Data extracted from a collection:
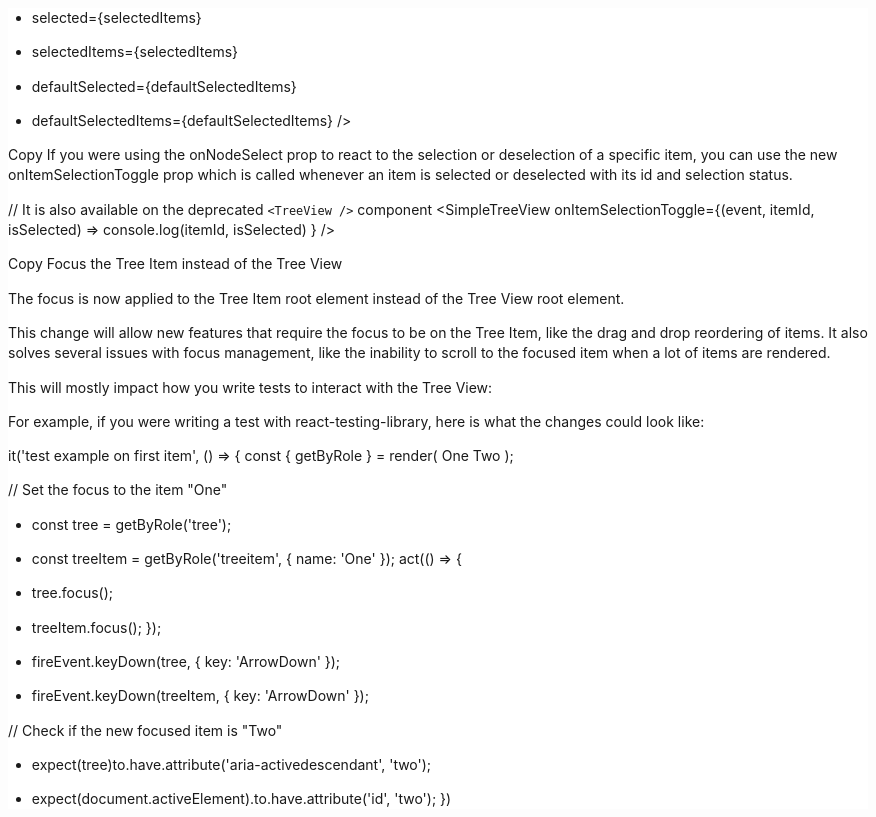 -  selected={selectedItems}
+  selectedItems={selectedItems}

-  defaultSelected={defaultSelectedItems}
+  defaultSelectedItems={defaultSelectedItems}
 />

Copy
If you were using the onNodeSelect prop to react to the selection or deselection of a specific item, you can use the new onItemSelectionToggle prop which is called whenever an item is selected or deselected with its id and selection status.

// It is also available on the deprecated `<TreeView />` component
<SimpleTreeView
  onItemSelectionToggle={(event, itemId, isSelected) =>
    console.log(itemId, isSelected)
  }
/>

Copy
Focus the Tree Item instead of the Tree View

The focus is now applied to the Tree Item root element instead of the Tree View root element.

This change will allow new features that require the focus to be on the Tree Item, like the drag and drop reordering of items. It also solves several issues with focus management, like the inability to scroll to the focused item when a lot of items are rendered.

This will mostly impact how you write tests to interact with the Tree View:

For example, if you were writing a test with react-testing-library, here is what the changes could look like:

 it('test example on first item', () => {
   const { getByRole } = render(
     <SimpleTreeView>
       <TreeItem itemId="one" id="one">One</TreeItem>
       <TreeItem itemId="two" id="two">Two</TreeItem>
    </SimpleTreeView>
   );

   // Set the focus to the item "One"
-  const tree = getByRole('tree');
+  const treeItem = getByRole('treeitem', { name: 'One' });
   act(() => {
-    tree.focus();
+    treeItem.focus();
   });
-  fireEvent.keyDown(tree, { key: 'ArrowDown' });
+  fireEvent.keyDown(treeItem, { key: 'ArrowDown' });

  // Check if the new focused item is "Two"
- expect(tree)to.have.attribute('aria-activedescendant', 'two');
+ expect(document.activeElement).to.have.attribute('id', 'two');
 })
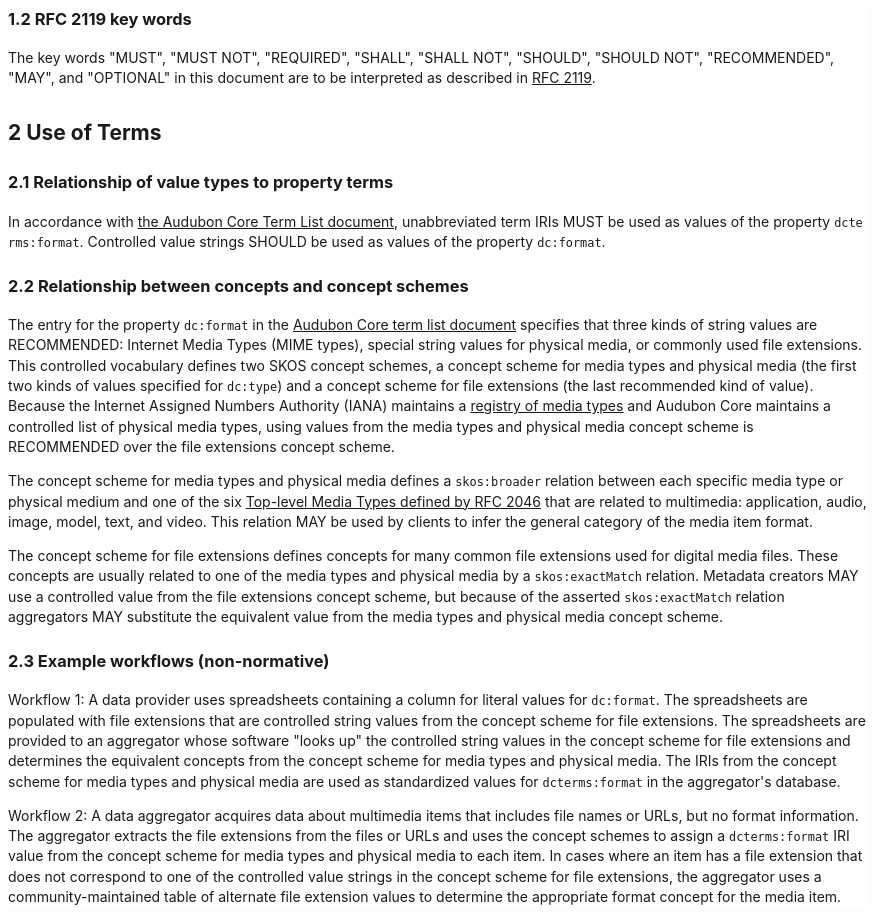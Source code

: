 ### 1.2 RFC 2119 key words
The key words "MUST", "MUST NOT", "REQUIRED", "SHALL", "SHALL NOT", "SHOULD", "SHOULD NOT", "RECOMMENDED", "MAY", and "OPTIONAL" in this document are to be interpreted as described in [RFC 2119](https://tools.ietf.org/html/rfc2119).

## 2 Use of Terms

### 2.1 Relationship of value types to property terms

In accordance with [the Audubon Core Term List document](http://rs.tdwg.org/ac/doc/termlist/), unabbreviated term IRIs MUST be used as values of the property `dcterms:format`. Controlled value strings SHOULD be used as values of the property `dc:format`.

### 2.2 Relationship between concepts and concept schemes

The entry for the property `dc:format` in the [Audubon Core term list document](http://rs.tdwg.org/ac/doc/termlist/#dc_format) specifies that three kinds of string values are RECOMMENDED: Internet Media Types (MIME types), special string values for physical media, or commonly used file extensions. This controlled vocabulary defines two SKOS concept schemes, a concept scheme for media types and physical media (the first two kinds of values specified for `dc:type`) and a concept scheme for file extensions (the last recommended kind of value). Because the Internet Assigned Numbers Authority (IANA) maintains a [registry of media types](https://www.iana.org/assignments/media-types/media-types.xhtml) and Audubon Core maintains a controlled list of physical media types, using values from the media types and physical media concept scheme is RECOMMENDED over the file extensions concept scheme. 

The concept scheme for media types and physical media defines a `skos:broader` relation between each specific media type or physical medium and one of the six [Top-level Media Types defined by RFC 2046](https://tools.ietf.org/html/rfc2046#page-4V) that are related to multimedia: application, audio, image, model, text, and video. This relation MAY be used by clients to infer the general category of the media item format.

The concept scheme for file extensions defines concepts for many common file extensions used for digital media files. These concepts are usually related to one of the media types and physical media by a `skos:exactMatch` relation. Metadata creators MAY use a controlled value from the file extensions concept scheme, but because of the asserted `skos:exactMatch` relation aggregators MAY substitute the equivalent value from the media types and physical media concept scheme.

### 2.3 Example workflows (non-normative)

Workflow 1: A data provider uses spreadsheets containing a column for literal values for `dc:format`. The spreadsheets are populated with file extensions that are controlled string values from the concept scheme for file extensions. The spreadsheets are provided to an aggregator whose software "looks up" the controlled string values in the concept scheme for file extensions and determines the equivalent concepts from the concept scheme for media types and physical media. The IRIs from the concept scheme for media types and physical media are used as standardized values for `dcterms:format` in the aggregator's database.

Workflow 2: A data aggregator acquires data about multimedia items that includes file names or URLs, but no format information. The aggregator extracts the file extensions from the files or URLs and uses the concept schemes to assign a `dcterms:format` IRI value from the concept scheme for media types and physical media to each item. In cases where an item has a file extension that does not correspond to one of the controlled value strings in the concept scheme for file extensions, the aggregator uses a community-maintained table of alternate file extension values to determine the appropriate format concept for the media item.
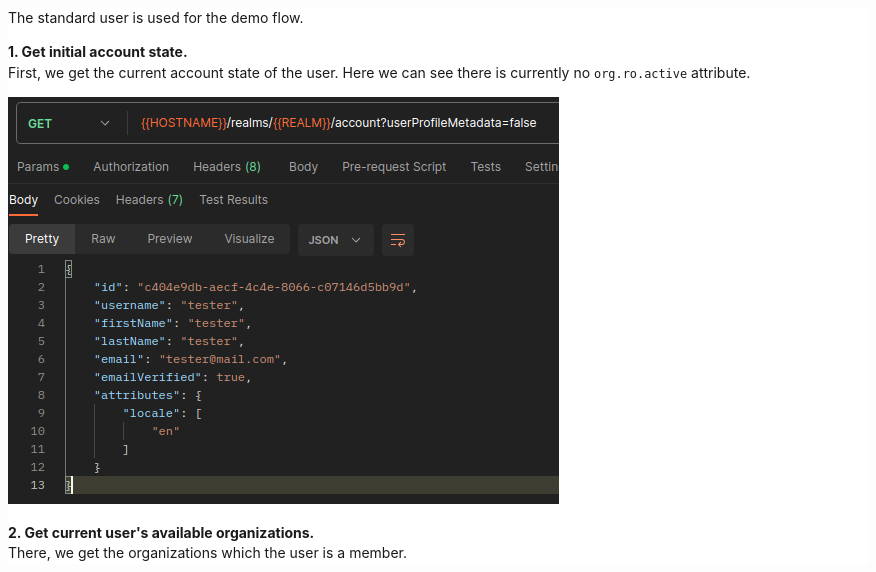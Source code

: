 The standard user is used for the demo flow.

**1. Get initial account state.**  
First, we get the current account state of the user. Here we can see there is currently no `org.ro.active` attribute. 

![initial-account-state](assets/active-organization/flow/1.get-initial-account.png)

**2. Get current user's available organizations.**  
There, we get the organizations which the user is a member.
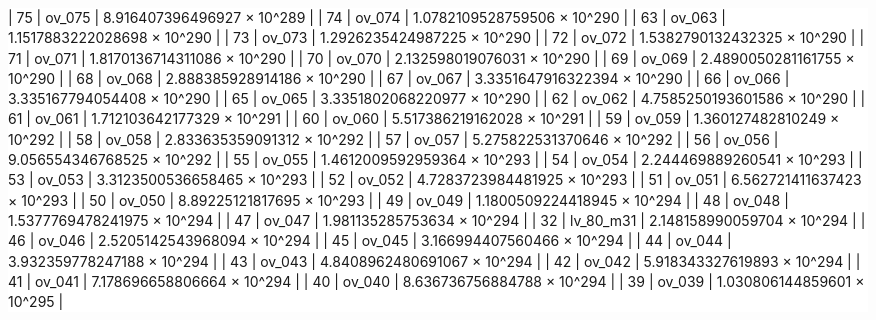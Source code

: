 | 75 | ov_075 | 8.916407396496927 × 10^289 |
| 74 | ov_074 | 1.0782109528759506 × 10^290 |
| 63 | ov_063 | 1.1517883222028698 × 10^290 |
| 73 | ov_073 | 1.2926235424987225 × 10^290 |
| 72 | ov_072 | 1.5382790132432325 × 10^290 |
| 71 | ov_071 | 1.8170136714311086 × 10^290 |
| 70 | ov_070 | 2.132598019076031 × 10^290 |
| 69 | ov_069 | 2.4890050281161755 × 10^290 |
| 68 | ov_068 | 2.888385928914186 × 10^290 |
| 67 | ov_067 | 3.3351647916322394 × 10^290 |
| 66 | ov_066 | 3.335167794054408 × 10^290 |
| 65 | ov_065 | 3.3351802068220977 × 10^290 |
| 62 | ov_062 | 4.7585250193601586 × 10^290 |
| 61 | ov_061 | 1.712103642177329 × 10^291 |
| 60 | ov_060 | 5.517386219162028 × 10^291 |
| 59 | ov_059 | 1.360127482810249 × 10^292 |
| 58 | ov_058 | 2.833635359091312 × 10^292 |
| 57 | ov_057 | 5.275822531370646 × 10^292 |
| 56 | ov_056 | 9.056554346768525 × 10^292 |
| 55 | ov_055 | 1.4612009592959364 × 10^293 |
| 54 | ov_054 | 2.244469889260541 × 10^293 |
| 53 | ov_053 | 3.3123500536658465 × 10^293 |
| 52 | ov_052 | 4.7283723984481925 × 10^293 |
| 51 | ov_051 | 6.562721411637423 × 10^293 |
| 50 | ov_050 | 8.89225121817695 × 10^293 |
| 49 | ov_049 | 1.1800509224418945 × 10^294 |
| 48 | ov_048 | 1.5377769478241975 × 10^294 |
| 47 | ov_047 | 1.981135285753634 × 10^294 |
| 32 | lv_80_m31 | 2.148158990059704 × 10^294 |
| 46 | ov_046 | 2.5205142543968094 × 10^294 |
| 45 | ov_045 | 3.166994407560466 × 10^294 |
| 44 | ov_044 | 3.932359778247188 × 10^294 |
| 43 | ov_043 | 4.8408962480691067 × 10^294 |
| 42 | ov_042 | 5.918343327619893 × 10^294 |
| 41 | ov_041 | 7.178696658806664 × 10^294 |
| 40 | ov_040 | 8.636736756884788 × 10^294 |
| 39 | ov_039 | 1.030806144859601 × 10^295 |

→ **TASK REQUIREMENTS**:
Repeat every entry exactly, but leave out the pictures.

→ **PROBLEM SOLUTION**:
 -  selected={selectedItems}
+  selectedItems={selectedItems}

-  defaultSelected={defaultSelectedItems}
+  defaultSelectedItems={defaultSelectedItems}
 />

Copy
If you were using the onNodeSelect prop to react to the selection or deselection of a specific item, you can use the new onItemSelectionToggle prop which is called whenever an item is selected or deselected with its id and selection status.

// It is also available on the deprecated `<TreeView />` component
<SimpleTreeView
  onItemSelectionToggle={(event, itemId, isSelected) =>
    console.log(itemId, isSelected)
  }
/>

Copy
Focus the Tree Item instead of the Tree View

The focus is now applied to the Tree Item root element instead of the Tree View root element.

This change will allow new features that require the focus to be on the Tree Item, like the drag and drop reordering of items. It also solves several issues with focus management, like the inability to scroll to the focused item when a lot of items are rendered.

This will mostly impact how you write tests to interact with the Tree View:

For example, if you were writing a test with react-testing-library, here is what the changes could look like:

 it('test example on first item', () => {
   const { getByRole } = render(
     <SimpleTreeView>
       <TreeItem itemId="one" id="one">One</TreeItem>
       <TreeItem itemId="two" id="two">Two</TreeItem>
    </SimpleTreeView>
   );

   // Set the focus to the item "One"
-  const tree = getByRole('tree');
+  const treeItem = getByRole('treeitem', { name: 'One' });
   act(() => {
-    tree.focus();
+    treeItem.focus();
   });
-  fireEvent.keyDown(tree, { key: 'ArrowDown' });
+  fireEvent.keyDown(treeItem, { key: 'ArrowDown' });

  // Check if the new focused item is "Two"
- expect(tree)to.have.attribute('aria-activedescendant', 'two');
+ expect(document.activeElement).to.have.attribute('id', 'two');
 })
Source code

: ### 1.2 RFC 2119 key words
The key words "MUST", "MUST NOT", "REQUIRED", "SHALL", "SHALL NOT", "SHOULD", "SHOULD NOT", "RECOMMENDED", "MAY", and "OPTIONAL" in this document are to be interpreted as described in [RFC 2119](https://tools.ietf.org/html/rfc2119).

## 2 Use of Terms

### 2.1 Relationship of value types to property terms

In accordance with [the Audubon Core Term List document](http://rs.tdwg.org/ac/doc/termlist/), unabbreviated term IRIs MUST be used as values of the property `dcterms:format`. Controlled value strings SHOULD be used as values of the property `dc:format`.

### 2.2 Relationship between concepts and concept schemes

The entry for the property `dc:format` in the [Audubon Core term list document](http://rs.tdwg.org/ac/doc/termlist/#dc_format) specifies that three kinds of string values are RECOMMENDED: Internet Media Types (MIME types), special string values for physical media, or commonly used file extensions. This controlled vocabulary defines two SKOS concept schemes, a concept scheme for media types and physical media (the first two kinds of values specified for `dc:type`) and a concept scheme for file extensions (the last recommended kind of value). Because the Internet Assigned Numbers Authority (IANA) maintains a [registry of media types](https://www.iana.org/assignments/media-types/media-types.xhtml) and Audubon Core maintains a controlled list of physical media types, using values from the media types and physical media concept scheme is RECOMMENDED over the file extensions concept scheme. 

The concept scheme for media types and physical media defines a `skos:broader` relation between each specific media type or physical medium and one of the six [Top-level Media Types defined by RFC 2046](https://tools.ietf.org/html/rfc2046#page-4V) that are related to multimedia: application, audio, image, model, text, and video. This relation MAY be used by clients to infer the general category of the media item format.

The concept scheme for file extensions defines concepts for many common file extensions used for digital media files. These concepts are usually related to one of the media types and physical media by a `skos:exactMatch` relation. Metadata creators MAY use a controlled value from the file extensions concept scheme, but because of the asserted `skos:exactMatch` relation aggregators MAY substitute the equivalent value from the media types and physical media concept scheme.

### 2.3 Example workflows (non-normative)

Workflow 1: A data provider uses spreadsheets containing a column for literal values for `dc:format`. The spreadsheets are populated with file extensions that are controlled string values from the concept scheme for file extensions. The spreadsheets are provided to an aggregator whose software "looks up" the controlled string values in the concept scheme for file extensions and determines the equivalent concepts from the concept scheme for media types and physical media. The IRIs from the concept scheme for media types and physical media are used as standardized values for `dcterms:format` in the aggregator's database.

Workflow 2: A data aggregator acquires data about multimedia items that includes file names or URLs, but no format information. The aggregator extracts the file extensions from the files or URLs and uses the concept schemes to assign a `dcterms:format` IRI value from the concept scheme for media types and physical media to each item. In cases where an item has a file extension that does not correspond to one of the controlled value strings in the concept scheme for file extensions, the aggregator uses a community-maintained table of alternate file extension values to determine the appropriate format concept for the media item.
Source code

: The standard user is used for the demo flow.

**1. Get initial account state.**  
First, we get the current account state of the user. Here we can see there is currently no `org.ro.active` attribute. 

![initial-account-state](assets/active-organization/flow/1.get-initial-account.png)

**2. Get current user's available organizations.**  
There, we get the organizations which the user is a member.
Source code

: | 75 | ov_075 | 8.916407396496927 × 10^289 |
| 74 | ov_074 | 1.0782109528759506 × 10^290 |
| 63 | ov_063 | 1.1517883222028698 × 10^290 |
| 73 | ov_073 | 1.2926235424987225 × 10^290 |
| 72 | ov_072 | 1.5382790132432325 × 10^290 |
| 71 | ov_071 | 1.8170136714311086 × 10^290 |
| 70 | ov_070 | 2.132598019076031 × 10^290 |
| 69 | ov_069 | 2.4890050281161755 × 10^290 |
| 68 | ov_068 | 2.888385928914186 × 10^290 |
| 67 | ov_067 | 3.3351647916322394 × 10^290 |
| 66 | ov_066 | 3.335167794054408 × 10^290 |
| 65 | ov_065 | 3.3351802068220977 × 10^290 |
| 62 | ov_062 | 4.7585250193601586 × 10^290 |
| 61 | ov_061 | 1.712103642177329 × 10^291 |
| 60 | ov_060 | 5.517386219162028 × 10^291 |
| 59 | ov_059 | 1.360127482810249 × 10^292 |
| 58 | ov_058 | 2.833635359091312 × 10^292 |
| 57 | ov_057 | 5.275822531370646 × 10^292 |
| 56 | ov_056 | 9.056554346768525 × 10^292 |
| 55 | ov_055 | 1.4612009592959364 × 10^293 |
| 54 | ov_054 | 2.244469889260541 × 10^293 |
| 53 | ov_053 | 3.3123500536658465 × 10^293 |
| 52 | ov_052 | 4.7283723984481925 × 10^293 |
| 51 | ov_051 | 6.562721411637423 × 10^293 |
| 50 | ov_050 | 8.89225121817695 × 10^293 |
| 49 | ov_049 | 1.1800509224418945 × 10^294 |
| 48 | ov_048 | 1.5377769478241975 × 10^294 |
| 47 | ov_047 | 1.981135285753634 × 10^294 |
| 32 | lv_80_m31 | 2.148158990059704 × 10^294 |
| 46 | ov_046 | 2.5205142543968094 × 10^294 |
| 45 | ov_045 | 3.166994407560466 × 10^294 |
| 44 | ov_044 | 3.932359778247188 × 10^294 |
| 43 | ov_043 | 4.8408962480691067 × 10^294 |
| 42 | ov_042 | 5.918343327619893 × 10^294 |
| 41 | ov_041 | 7.178696658806664 × 10^294 |
| 40 | ov_040 | 8.636736756884788 × 10^294 |
| 39 | ov_039 | 1.030806144859601 × 10^295 |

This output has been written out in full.